04/06/2007 - A Reserva Extrativista
do Médio Xingu, cujo decreto de criação
pode ser assinado amanhã, abriga cerca
de 50 famílias ribeirinhas e é
cobiçada por grileiros na Terra do
Meio, no Pará. Sua implementação
consolida um corredor de áreas protegidas
em uma das regiões mais estratégicas
para a conservação da Amazônia.
Amanhã, Dia Mundial
do Meio Ambiente, cinqüenta famílias
que vivem às margens do rio Xingu,
na região paraense da Terra do Meio,
podem receber uma boa notícia. Isso
porque o governo federal deve anunciar a criação
da Reserva Extrativista do Médio Xingu,
a última peça do mosaico de
áreas protegidas desenhado sobre o
mapa da bacia hidrográfica do rio Xingu
(veja mapa ao lado). O decreto de criação
da reserva extrativista (resex) está
na Casa Civil da Presidência da República
desde fevereiro e, segundo informação
fornecida pela assessoria de imprensa do órgão,
deve ser assinado pelo presidente em exercício
José Alencar nesta terça-feira
5 de junho, aproveitando o simbolismo da data.
Não era sem tempo.
A previsão inicial do Ministério
do Meio Ambiente (MMA) e do Ibama era de que
a Resex do Médio Xingu seria criada
ainda no ano passado, finalizando um processo
iniciado em 2002, quando o ISA apresentou,
sob encomenda do MMA, um estudo propondo a
criação do mosaico de áreas
protegidas na região da Terra do Meio.
A transição de mandato no governo
federal, inclusive com a incerteza da permanência
da ministra Marina Silva à frente do
MMA, somada às mudanças no Ibama
realizadas em abril passado - com a criação
do Instituto Chico Mendes por meio da Medida
Provisória 366 -, teria retardado o
processo. “A demora foi uma questão
processual, mas agora tenho certeza de que
a resex sai”, diz Maurício Mercadante,
diretor do departamento de Áreas Protegidas
do Ministério do Meio Ambiente (MMA).
A Resex do Médio
Xingu ocupa uma faixa de 100 quilômetros
ao longo do rio e totaliza uma área
de 303 mil hectares. O mosaico de áreas
protegidas, do qual ela faz parte é
formado por terras indígenas e unidades
de conservação estaduais e federais
e começa no norte do Mato Grosso, com
o Parque Indígena do Xingu, e vai até
o centro do Pará, na região
de Altamira, principal centro urbano da Terra
do Meio. O conjunto de TIs e UCs contíguas,
ao longo da bacia do Xingu, soma um total
de 28 milhões de hectares de floresta
protegidos - o equivalente ao território
do Equador - e uma população
de mais de 12 mil pessoas, entre não-indígenas
e 25 etnias indígenas.
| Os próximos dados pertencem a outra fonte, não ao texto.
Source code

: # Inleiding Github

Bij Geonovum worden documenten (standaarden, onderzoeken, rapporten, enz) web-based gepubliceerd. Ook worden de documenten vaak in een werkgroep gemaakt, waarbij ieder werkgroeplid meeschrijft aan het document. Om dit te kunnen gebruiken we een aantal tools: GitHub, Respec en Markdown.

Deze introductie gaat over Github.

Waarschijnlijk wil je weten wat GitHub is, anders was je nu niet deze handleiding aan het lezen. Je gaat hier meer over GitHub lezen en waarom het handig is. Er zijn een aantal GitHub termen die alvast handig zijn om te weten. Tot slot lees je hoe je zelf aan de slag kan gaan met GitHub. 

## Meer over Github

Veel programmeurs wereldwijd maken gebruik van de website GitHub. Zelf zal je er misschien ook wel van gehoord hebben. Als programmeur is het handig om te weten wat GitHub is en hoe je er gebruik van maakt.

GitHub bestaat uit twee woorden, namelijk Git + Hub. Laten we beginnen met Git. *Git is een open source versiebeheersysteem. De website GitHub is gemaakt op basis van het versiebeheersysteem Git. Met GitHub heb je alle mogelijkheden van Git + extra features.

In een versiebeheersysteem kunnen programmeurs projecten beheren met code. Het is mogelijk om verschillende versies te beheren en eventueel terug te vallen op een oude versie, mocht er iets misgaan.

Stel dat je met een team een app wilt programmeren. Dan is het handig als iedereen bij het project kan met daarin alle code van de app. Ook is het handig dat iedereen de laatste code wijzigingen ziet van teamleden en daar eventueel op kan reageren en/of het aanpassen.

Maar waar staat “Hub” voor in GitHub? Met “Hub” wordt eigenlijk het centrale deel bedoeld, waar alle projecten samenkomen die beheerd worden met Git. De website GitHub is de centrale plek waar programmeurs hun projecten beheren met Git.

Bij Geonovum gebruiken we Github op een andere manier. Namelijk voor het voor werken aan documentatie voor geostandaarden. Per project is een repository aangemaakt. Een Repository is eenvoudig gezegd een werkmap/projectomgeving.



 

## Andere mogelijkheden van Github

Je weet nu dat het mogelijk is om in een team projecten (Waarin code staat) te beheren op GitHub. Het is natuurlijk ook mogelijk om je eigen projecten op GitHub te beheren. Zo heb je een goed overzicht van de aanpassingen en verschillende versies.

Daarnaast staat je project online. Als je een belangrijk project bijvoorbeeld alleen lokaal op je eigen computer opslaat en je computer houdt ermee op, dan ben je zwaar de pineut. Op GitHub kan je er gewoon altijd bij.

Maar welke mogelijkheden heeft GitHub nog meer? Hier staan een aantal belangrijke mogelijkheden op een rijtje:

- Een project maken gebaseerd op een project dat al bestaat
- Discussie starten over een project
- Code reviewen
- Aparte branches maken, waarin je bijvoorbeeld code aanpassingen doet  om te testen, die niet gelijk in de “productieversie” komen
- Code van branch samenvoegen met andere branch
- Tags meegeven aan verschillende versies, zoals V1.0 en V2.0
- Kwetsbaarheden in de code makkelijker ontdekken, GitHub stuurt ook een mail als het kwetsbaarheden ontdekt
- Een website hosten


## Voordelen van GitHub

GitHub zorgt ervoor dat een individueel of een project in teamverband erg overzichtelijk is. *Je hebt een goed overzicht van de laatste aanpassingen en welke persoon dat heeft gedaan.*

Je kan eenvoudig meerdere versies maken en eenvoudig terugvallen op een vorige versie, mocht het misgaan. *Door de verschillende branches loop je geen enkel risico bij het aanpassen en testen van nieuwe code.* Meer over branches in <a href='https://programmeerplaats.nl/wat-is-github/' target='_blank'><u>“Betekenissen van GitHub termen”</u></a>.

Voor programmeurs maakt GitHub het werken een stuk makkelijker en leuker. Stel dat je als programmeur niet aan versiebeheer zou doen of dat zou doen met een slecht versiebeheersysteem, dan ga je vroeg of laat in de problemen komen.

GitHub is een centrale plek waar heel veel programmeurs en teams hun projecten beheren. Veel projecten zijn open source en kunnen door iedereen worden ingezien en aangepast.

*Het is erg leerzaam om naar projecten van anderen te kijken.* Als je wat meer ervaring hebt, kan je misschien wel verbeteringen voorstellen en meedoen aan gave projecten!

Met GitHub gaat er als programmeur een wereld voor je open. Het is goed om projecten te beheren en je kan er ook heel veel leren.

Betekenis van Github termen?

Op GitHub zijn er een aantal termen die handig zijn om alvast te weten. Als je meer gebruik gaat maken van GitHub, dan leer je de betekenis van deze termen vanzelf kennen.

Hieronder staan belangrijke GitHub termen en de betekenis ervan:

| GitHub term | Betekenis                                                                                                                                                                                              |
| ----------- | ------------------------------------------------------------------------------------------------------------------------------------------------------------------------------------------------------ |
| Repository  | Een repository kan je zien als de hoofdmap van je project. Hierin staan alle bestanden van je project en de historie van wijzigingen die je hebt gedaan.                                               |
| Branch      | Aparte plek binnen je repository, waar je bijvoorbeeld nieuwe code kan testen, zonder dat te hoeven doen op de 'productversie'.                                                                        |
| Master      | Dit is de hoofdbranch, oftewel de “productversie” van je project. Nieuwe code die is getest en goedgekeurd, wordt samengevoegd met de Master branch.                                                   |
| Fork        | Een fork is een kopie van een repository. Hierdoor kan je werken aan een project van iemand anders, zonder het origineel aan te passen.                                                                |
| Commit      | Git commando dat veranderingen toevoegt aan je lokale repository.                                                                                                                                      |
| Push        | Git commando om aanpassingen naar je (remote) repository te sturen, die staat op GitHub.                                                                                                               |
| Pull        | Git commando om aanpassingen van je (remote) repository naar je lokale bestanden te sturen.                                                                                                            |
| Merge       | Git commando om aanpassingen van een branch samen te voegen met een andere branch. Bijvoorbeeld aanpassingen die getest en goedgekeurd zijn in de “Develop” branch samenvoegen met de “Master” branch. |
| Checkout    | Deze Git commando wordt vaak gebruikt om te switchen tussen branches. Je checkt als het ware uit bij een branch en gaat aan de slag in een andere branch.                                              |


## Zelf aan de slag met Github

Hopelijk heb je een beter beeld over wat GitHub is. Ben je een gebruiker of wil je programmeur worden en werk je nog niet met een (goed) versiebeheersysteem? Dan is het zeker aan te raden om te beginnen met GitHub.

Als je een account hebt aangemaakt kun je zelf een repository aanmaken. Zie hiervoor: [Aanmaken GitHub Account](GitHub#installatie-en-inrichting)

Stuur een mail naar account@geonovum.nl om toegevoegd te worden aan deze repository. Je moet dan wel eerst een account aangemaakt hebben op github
Saiba mais sobre
a Terra do Meio
O mosaico de áreas
protegidas na Terra do Meio é um dos
maiores corredores de biodiversidade do mundo
e estratégico para a conservação
da floresta amazônica brasileira por
se tratar de uma ligação entre
os dois maiores biomas nacionais – a Amazônia
e o Cerrado – e fazer limite com a fronteira
agrícola nacional. “O mosaico é
fundamental para conter o desmatamento, ordenar
a região do ponto de vista fundiário
e combater a ação de grileiros”,
afirma Mercadante, do MMA. “E ele vai sair
do papel. Com a criação do Instituto
Chico Mendes, vamos ter mais recursos humanos
e financeiros para aumentar nossa capacidade
de gestão dos territórios, inclusive
para as reservas extrativistas, cujas populações
contarão com recursos inclusive do
Incra destinados aos assentamentos.”
Sobre a demora na criação
da reserva, Maurício Mercadante nega
que a disputa política entre Marina
Silva e a ministra-chefe da Casa Civil, Dilma
Roussef, em torno do licenciamento das usinas
hidrelétricas no rio Madeira e que
resultou na divisão do Ibama, tenha
contribuído para o atraso. O sentimento
dentro do próprio Ibama parece ser
outro. Dois funcionários do órgão
ouvidos pelo ISA especulam que a demora na
assinatura do decreto de criação
da resex do Médio Xingu – e de outras
quatro reservas extrativistas propostas pelo
MMA - seria uma forma de retaliação
da Casa Civil, insatisfeita com os pareceres
do Ibama quanto à viabilidade ambiental
das usinas no Madeira. “Só a ministra
Dilma sabe dizer por que a reserva no Xingu
não sai”, disparou um diretor do órgão.
“Os decretos estão parados na Casa
Civil há meses sem motivo técnico
algum. Será que as pressões
de madeireiros estão surtindo algum
efeito?”, questiona outro servidor do Ibama
que trabalha na região da Terra do
Meio.
Queijo suíço
A preocupação
com a ação de madeireiros e
grileiros na região é correta.
Os moradores daquela faixa de terra às
margens no Xingu sofrem historicamente com
a pressão exercida por supostos proprietários
de fazendas na região para que abandonem
suas casas e sítios. Os casos de ameaças,
agressões e violências são
inúmeros e parecem repetir-se agora
que o mosaico de áreas protegidas está
quase todo desenhado, pelo menos no papel.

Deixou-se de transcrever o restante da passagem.